The TIMESERIES Procedure

Seasonal Decomposition

Seasonal decomposition/analysis can be performed on the working series by specifying the OUTDECOMP= option, the PRINT=DECOMP option, or one of the PLOTS= options associated with decomposition in the PROC TIMESERIES statement. The DECOMP statement enables you to specify options related to decomposition. The TIMESERIES procedure uses classical decomposition. More complex seasonal decomposition/adjustment analysis can be performed by using the X11 or the X12 procedure of SAS/ETS.

The DECOMP statement MODE= option determines the mode of the seasonal adjustment decomposition to be performed. There are four modes: multiplicative (MODE=MULT), additive (MODE=ADD), pseudo-additive (MODE=PSEUDOADD), and log-additive (MODE=LOGADD) decomposition.
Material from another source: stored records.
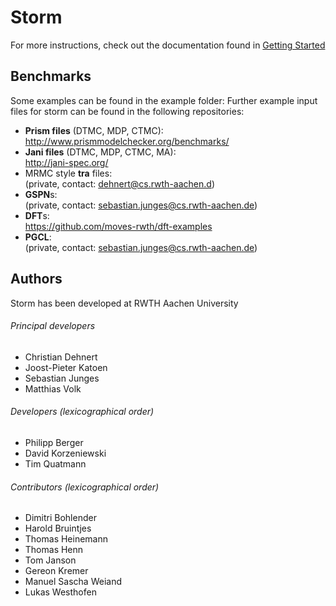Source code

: Storm 
==============================

For more instructions, check out the documentation found in [Getting Started](doc/getting-started.md)


Benchmarks
----------------------------

Some examples can be found in the example folder:
Further example input files for storm can be found in the following repositories:

* **Prism files** (DTMC, MDP, CTMC):  
http://www.prismmodelchecker.org/benchmarks/
* **Jani files** (DTMC, MDP, CTMC, MA):  
http://jani-spec.org/
* MRMC style **tra** files:  
(private, contact: dehnert@cs.rwth-aachen.d)
* **GSPN**s:   
(private, contact: sebastian.junges@cs.rwth-aachen.de)
* **DFT**s:  
https://github.com/moves-rwth/dft-examples
* **PGCL**:  
(private, contact: sebastian.junges@cs.rwth-aachen.de)


Authors
-----------------------------
Storm has been developed at RWTH Aachen University

###### Principal developers
* Christian Dehnert
* Joost-Pieter Katoen
* Sebastian Junges
* Matthias Volk

###### Developers (lexicographical order)
* Philipp Berger
* David Korzeniewski
* Tim Quatmann

###### Contributors (lexicographical order) 
* Dimitri Bohlender
* Harold Bruintjes
* Thomas Heinemann
* Thomas Henn
* Tom Janson
* Gereon Kremer
* Manuel Sascha Weiand
* Lukas Westhofen
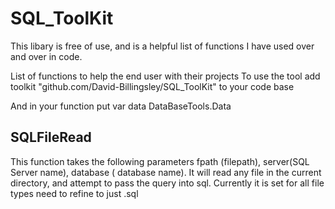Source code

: # SQL_ToolKit

This libary is free of use, and is a helpful list of functions I have used over and over in code.

List of functions to help the end user with their projects
To use the tool add toolkit "github.com/David-Billingsley/SQL_ToolKit" to your code base

And in your function put var data DataBaseTools.Data

## SQLFileRead
  This function takes the following parameters fpath (filepath), server(SQL Server name), database ( database name).  It will read any file in the current directory, and attempt to pass the query into sql.  Currently it is set for all file types need to refine to just .sql

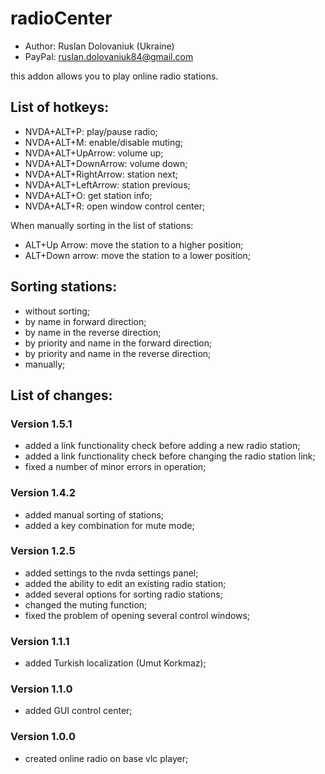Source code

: # radioCenter

* Author: Ruslan Dolovaniuk (Ukraine)
* PayPal: ruslan.dolovaniuk84@gmail.com

this addon allows you to play online radio stations.


## List of hotkeys:
* NVDA+ALT+P: play/pause radio;
* NVDA+ALT+M: enable/disable muting;
* NVDA+ALT+UpArrow: volume up;
* NVDA+ALT+DownArrow: volume down;
* NVDA+ALT+RightArrow: station next;
* NVDA+ALT+LeftArrow: station previous;
* NVDA+ALT+O: get station info;
* NVDA+ALT+R: open window control center;

When manually sorting in the list of stations:
* ALT+Up Arrow: move the station to a higher position;
* ALT+Down arrow: move the station to a lower position;

## Sorting stations:
* without sorting;
* by name in forward direction;
* by name in the reverse direction;
* by priority and name in the forward direction;
* by priority and name in the reverse direction;
* manually;

## List of changes:
### Version 1.5.1
* added a link functionality check before adding a new radio station;
* added a link functionality check before changing the radio station link;
* fixed a number of minor errors in operation;

### Version 1.4.2
* added manual sorting of stations;
* added a key combination for mute mode;

### Version 1.2.5
* added settings to the nvda settings panel;
* added the ability to edit an existing radio station;
* added several options for sorting radio stations;
* changed the muting function;
* fixed the problem of opening several control windows;

### Version 1.1.1
* added Turkish localization (Umut Korkmaz);

### Version 1.1.0
* added GUI control center;

### Version 1.0.0
* created online radio on base vlc player;
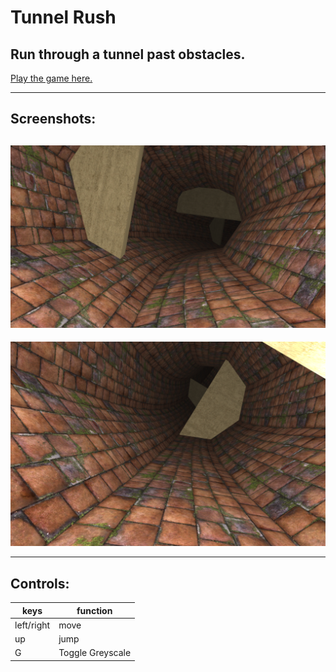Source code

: # Tunnel Rush
Run through a tunnel past obstacles.
---
<a href="artspie.github.io">Play the game here.</a>

---
## Screenshots:
<img src="https://github.com/ramkishore07s/Tunnel-Rush/blob/master/images/game.png?raw=true"></img>
---
<img src="https://github.com/ramkishore07s/tunnel-rush/blob/master/images/game2.png?raw=true"></img>

---
## Controls:
| keys|function|
|----------|-------------|
|left/right|move|
|up|jump|
|G|Toggle Greyscale|
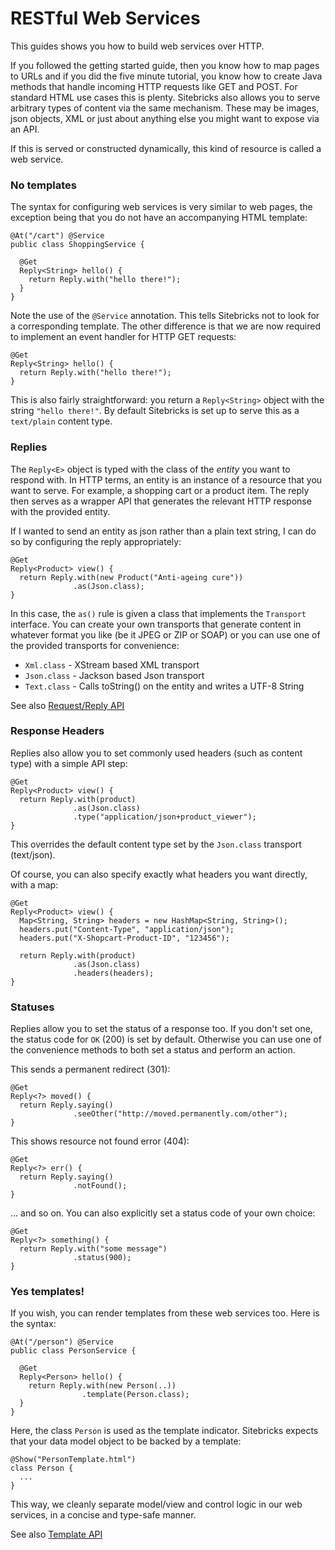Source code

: <meta noindex>

# RESTful Web Services

This guides shows you how to build web services over HTTP.

If you followed the getting started guide, then you know how to map pages to URLs and if you did the five minute tutorial, you know how to create Java methods that handle incoming HTTP requests like GET and POST. For standard HTML use cases this is plenty. Sitebricks also allows you to serve arbitrary types of content via the same mechanism. These may be images, json objects, XML or just about anything else you might want to expose via an API.

If this is served or constructed dynamically, this kind of resource is called a web service.

### No templates

The syntax for configuring web services is very similar to web pages, the exception being that you do not have an accompanying HTML template:

    @At("/cart") @Service
    public class ShoppingService {

      @Get
      Reply<String> hello() {
        return Reply.with("hello there!");
      }
    }

Note the use of the `@Service` annotation. This tells Sitebricks not to look for a corresponding template. The other difference is that we are now required to implement an event handler for HTTP GET requests:

    @Get
    Reply<String> hello() {
      return Reply.with("hello there!");
    }

This is also fairly straightforward: you return a `Reply<String>` object with the string `"hello there!"`. By default Sitebricks is set up to serve this as a `text/plain` content type.

### Replies

The `Reply<E>` object is typed with the class of the _entity_ you want to respond with. In HTTP terms, an entity is an instance of a resource that you want to serve. For example, a shopping cart or a product item. The reply then serves as a wrapper API that generates the relevant HTTP response with the provided entity.

If I wanted to send an entity as json rather than a plain text string, I can do so by configuring the reply appropriately:

    @Get
    Reply<Product> view() {
      return Reply.with(new Product("Anti-ageing cure"))
                  .as(Json.class);
    }

In this case, the `as()` rule is given a class that implements the `Transport` interface. You can create your own transports that generate content in whatever format you like (be it JPEG or ZIP or SOAP) or you can use one of the provided transports for convenience:

  * `Xml.class` - XStream based XML transport
  * `Json.class` - Jackson based Json transport
  * `Text.class` - Calls toString() on the entity and writes a UTF-8 String

See also [Request/Reply API](#requestandreply)

### Response Headers

Replies also allow you to set commonly used headers (such as content type) with a simple API step:

    @Get
    Reply<Product> view() {
      return Reply.with(product)
                  .as(Json.class)
                  .type("application/json+product_viewer");
    }

This overrides the default content type set by the `Json.class` transport (text/json).

Of course, you can also specify exactly what headers you want directly, with a map:

    @Get
    Reply<Product> view() {
      Map<String, String> headers = new HashMap<String, String>();
      headers.put("Content-Type", "application/json");
      headers.put("X-Shopcart-Product-ID", "123456");

      return Reply.with(product)
                  .as(Json.class)
                  .headers(headers);
    }

### Statuses

Replies allow you to set the status of a response too. If you don't set one, the status code for `OK` (200) is set by default. Otherwise you can use one of the convenience methods to both set a status and perform an action.

This sends a permanent redirect (301):

    @Get
    Reply<?> moved() {
      return Reply.saying()
                  .seeOther("http://moved.permanently.com/other");
    }

This shows resource not found error (404):

    @Get
    Reply<?> err() {
      return Reply.saying()
                  .notFound();
    }

... and so on. You can also explicitly set a status code of your own choice:

    @Get
    Reply<?> something() {
      return Reply.with("some message")
                  .status(900);
    }


### Yes templates!

If you wish, you can render templates from these web services too. Here is the syntax:

    @At("/person") @Service
    public class PersonService {

      @Get
      Reply<Person> hello() {
        return Reply.with(new Person(..))
                    .template(Person.class);
      }
    }

Here, the class `Person` is used as the template indicator. Sitebricks expects that your data model
object to be backed by a template:

    @Show("PersonTemplate.html")
    class Person {
      ...
    }

This way, we cleanly separate model/view and control logic in our web services, in a concise and
type-safe manner.

See also [Template API](#template)
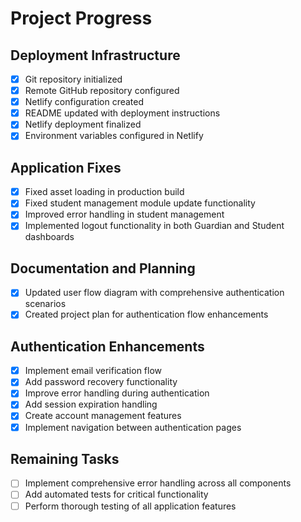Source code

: # Project Progress

## Deployment Infrastructure
- [x] Git repository initialized
- [x] Remote GitHub repository configured
- [x] Netlify configuration created
- [x] README updated with deployment instructions
- [x] Netlify deployment finalized
- [x] Environment variables configured in Netlify

## Application Fixes
- [x] Fixed asset loading in production build
- [x] Fixed student management module update functionality
- [x] Improved error handling in student management
- [x] Implemented logout functionality in both Guardian and Student dashboards

## Documentation and Planning
- [x] Updated user flow diagram with comprehensive authentication scenarios
- [x] Created project plan for authentication flow enhancements

## Authentication Enhancements
- [x] Implement email verification flow
- [x] Add password recovery functionality
- [x] Improve error handling during authentication
- [x] Add session expiration handling
- [x] Create account management features
- [x] Implement navigation between authentication pages

## Remaining Tasks
- [ ] Implement comprehensive error handling across all components
- [ ] Add automated tests for critical functionality
- [ ] Perform thorough testing of all application features
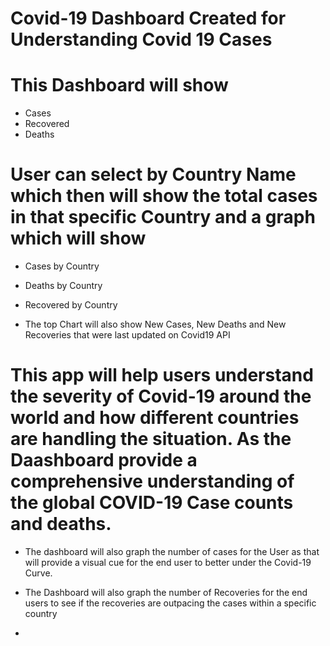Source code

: # Covid-19 Dashboard Created for Understanding Covid 19 Cases 

# This Dashboard will show 
- Cases
- Recovered
- Deaths

# User can select by Country Name which then will show the total cases in that specific Country and a graph which will show
- Cases by Country
- Deaths by Country
- Recovered by Country

- The top Chart will also show New Cases, New Deaths and New Recoveries that were last updated on Covid19 API

# This app will help users understand the severity of Covid-19 around the world and how different countries are handling the situation. As the Daashboard provide a comprehensive understanding of the global COVID-19 Case counts and deaths. 

- The dashboard will also graph the number of cases for the User as that will provide a visual cue for the end user to better under the Covid-19 Curve.

- The Dashboard will also graph the number of Recoveries for the end users to see if the recoveries are outpacing the cases within a specific country

- 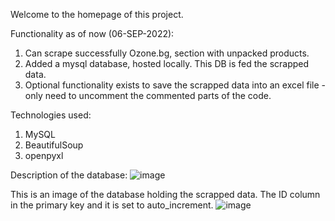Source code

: Welcome to the homepage of this project.

Functionality as of now (06-SEP-2022):
1. Can scrape successfully Ozone.bg, section with unpacked products.
2. Added a mysql database, hosted locally. This DB is fed the scrapped data.
3. Optional functionality exists to save the scrapped data into an excel file - only need to uncomment the commented parts of the code.

Technologies used:
1. MySQL
2. BeautifulSoup
3. openpyxl



Description of the database:
![image](https://user-images.githubusercontent.com/96660814/188721315-092f8cb5-7ecb-438b-9681-5112df036659.png)



This is an image of the database holding the scrapped data. The ID column in the primary key and it is set to auto_increment.
![image](https://user-images.githubusercontent.com/96660814/188720847-291856f3-dc18-44ff-a816-092eb618c644.png)


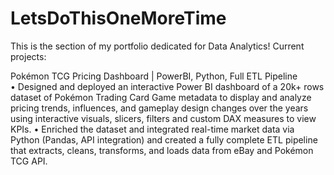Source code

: # LetsDoThisOneMoreTime
This is the section of my portfolio dedicated for Data Analytics!
Current projects:

Pokémon TCG Pricing Dashboard | PowerBI, Python, Full ETL Pipeline    
•	Designed and deployed an interactive Power BI dashboard of a 20k+ rows dataset of Pokémon Trading Card Game metadata to display and analyze pricing trends, influences, and gameplay design changes over the years using interactive visuals, slicers, filters and custom DAX measures to view KPIs.
•	Enriched the dataset and integrated real-time market data via Python (Pandas, API integration) and created a fully complete ETL pipeline that extracts, cleans, transforms, and loads data from eBay and Pokémon TCG API.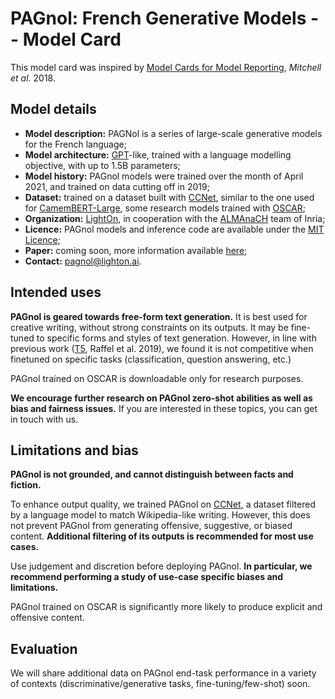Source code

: # PAGnol: French Generative Models -- Model Card

This model card was inspired by [Model Cards for Model Reporting](https://arxiv.org/abs/1810.03993), *Mitchell et al.* 2018. 

## Model details 
* **Model description:** PAGNol is a series of large-scale generative models for the French language;
* **Model architecture:** [GPT](https://arxiv.org/abs/2005.14165)\-like, trained with a language modelling objective, with up to 1.5B parameters; 
* **Model history:** PAGnol models were trained over the month of April 2021, and trained on data cutting off in 2019;
* **Dataset:** trained on a dataset built with [CCNet](https://arxiv.org/abs/1911.00359), similar to the one used for [CamemBERT-Large](https://camembert-model.fr/), some research models trained with [OSCAR](https://oscar-corpus.com/);
* **Organization:** [LightOn](https://lighton.ai/), in cooperation with the [ALMAnaCH](http://almanach.inria.fr/index-en.html) team of Inria;
* **Licence:** PAGnol models and inference code are available under the [MIT Licence](https://github.com/lightonai/lairgpt/blob/master/LICENSE);
* **Paper:** coming soon, more information available [here](https://lair.lighton.ai/pagnol/);
* **Contact:** pagnol@lighton.ai.

## Intended uses

**PAGnol is geared towards free-form text generation.** It is best used for creative writing, without strong constraints on its outputs. 
It may be fine-tuned to specific forms and styles of text generation. However, in line with previous work ([T5](https://arxiv.org/abs/1910.10683), Raffel et al. 2019), we found it is not competitive when finetuned on specific tasks (classification, question answering, etc.)

PAGnol trained on OSCAR is downloadable only for research purposes. 

**We encourage further research on PAGnol zero-shot abilities as well as bias and fairness issues.** If you are interested in these topics, you can get in touch with us.


## Limitations and bias 

**PAGnol is not grounded, and cannot distinguish between facts and fiction.**

To enhance output quality, we trained PAGnol on [CCNet](https://arxiv.org/abs/1911.00359), a dataset filtered by a language model to match Wikipedia-like writing.
However, this does not prevent PAGnol from generating offensive, suggestive, or biased content. **Additional filtering of its outputs is recommended for most use cases.**

Use judgement and discretion before deploying PAGnol. **In particular, we recommend performing a study of use-case specific biases and limitations.**

PAGnol trained on OSCAR is significantly more likely to produce explicit and offensive content.


## Evaluation

We will share additional data on PAGnol end-task performance in a variety of contexts (discriminative/generative tasks, fine-tuning/few-shot) soon.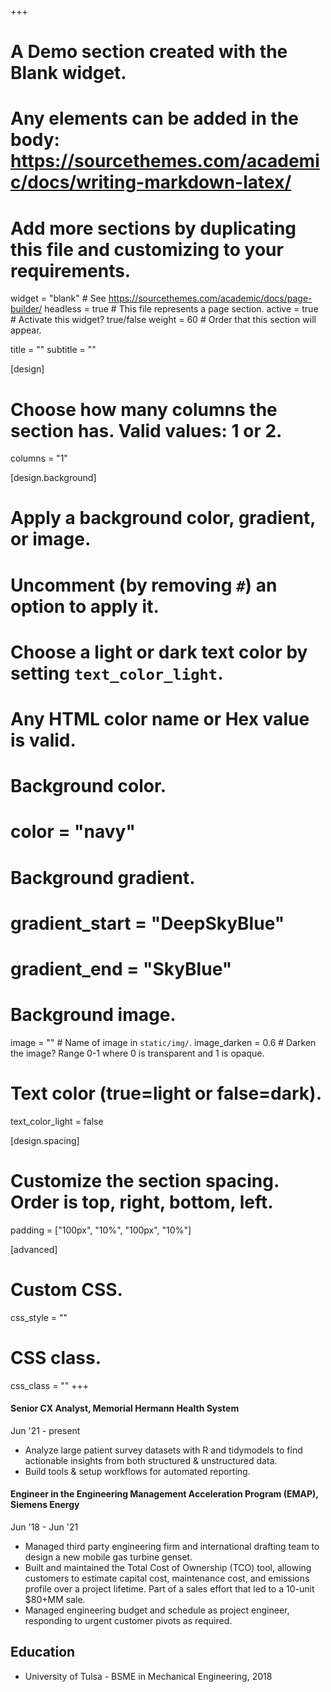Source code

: +++
# A Demo section created with the Blank widget.
# Any elements can be added in the body: https://sourcethemes.com/academic/docs/writing-markdown-latex/
# Add more sections by duplicating this file and customizing to your requirements.

widget = "blank"  # See https://sourcethemes.com/academic/docs/page-builder/
headless = true  # This file represents a page section.
active = true # Activate this widget? true/false
weight = 60  # Order that this section will appear.

title = ""
subtitle = ""

[design]
  # Choose how many columns the section has. Valid values: 1 or 2.
  columns = "1"

[design.background]
  # Apply a background color, gradient, or image.
  #   Uncomment (by removing `#`) an option to apply it.
  #   Choose a light or dark text color by setting `text_color_light`.
  #   Any HTML color name or Hex value is valid.

  # Background color.
  # color = "navy"
  
  # Background gradient.
  # gradient_start = "DeepSkyBlue"
  # gradient_end = "SkyBlue"
  
  # Background image.
  image = ""  # Name of image in `static/img/`.
  image_darken = 0.6  # Darken the image? Range 0-1 where 0 is transparent and 1 is opaque.

  # Text color (true=light or false=dark).
  text_color_light = false

[design.spacing]
  # Customize the section spacing. Order is top, right, bottom, left.
  padding = ["100px", "10%", "100px", "10%"]

[advanced]
 # Custom CSS. 
 css_style = ""
 
 # CSS class.
 css_class = ""
+++





#### Senior CX Analyst, Memorial Hermann Health System
Jun '21 - present

* Analyze large patient survey datasets with R and tidymodels to find actionable insights from both structured & unstructured data.
* Build tools & setup workflows for automated reporting.

#### Engineer in the Engineering Management Acceleration Program (EMAP), Siemens Energy
Jun '18 - Jun '21

* Managed third party engineering firm and international drafting team to design a new mobile gas turbine genset.
* Built and maintained the Total Cost of Ownership (TCO) tool, allowing customers to estimate capital cost, maintenance cost, and emissions profile over a project lifetime. Part of a sales effort that led to a 10-unit $80+MM sale.
* Managed engineering budget and schedule as project engineer, responding to urgent customer pivots as required.

## Education

* University of Tulsa - BSME in Mechanical Engineering, 2018
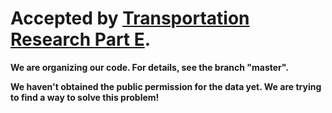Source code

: # Accepted by [Transportation Research Part E]([https://www.sciencedirect.com/journal/transportation-research-part-e-logistics-and-transportation-review](https://www.sciencedirect.com/science/article/abs/pii/S1366554525001929)).
**We are organizing our code. For details, see the branch "master".**

**We haven't obtained the public permission for the data yet. We are trying to find a way to solve this problem!**
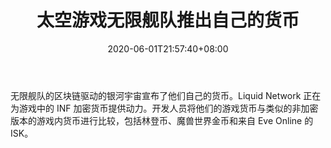 ﻿---
title: "太空游戏无限舰队推出自己的货币"
date: 2020-06-01T21:57:40+08:00
lastmod: 2020-06-01T16:45:40+08:00
draft: false
authors: ["Trista"]
description: "无限舰队的区块链驱动的银河宇宙宣布了他们自己的货币。Liquid Network 正在为游戏中的 INF 加密货币提供动力。开发人员将他们的游戏货币与类似的非加密版本的游戏内货币进行比较，包括林登币、魔兽世界金币和来自 Eve Online 的 ISK。"
featuredImage: "space-game-infinite-fleet-introduced-own-currency.png"
tags: ["Strategy Game","策略游戏","Play to Earn"]
categories: ["news"]
news: ["策略游戏"]
weight: 
lightgallery: true
pinned: false
recommend: false
recommend1: false
---

无限舰队的区块链驱动的银河宇宙宣布了他们自己的货币。Liquid Network 正在为游戏中的 INF 加密货币提供动力。开发人员将他们的游戏货币与类似的非加密版本的游戏内货币进行比较，包括林登币、魔兽世界金币和来自 Eve Online 的 ISK。

<!--more-->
The default is MODE=MULTORADD which specifies MODE=MULT for series that are strictly positive, MODE=PSEUDOADD for series that are nonnegative, and MODE=ADD for series that are not nonnegative.

When MODE=LOGADD is specified, the components are exponentiated to the original metric.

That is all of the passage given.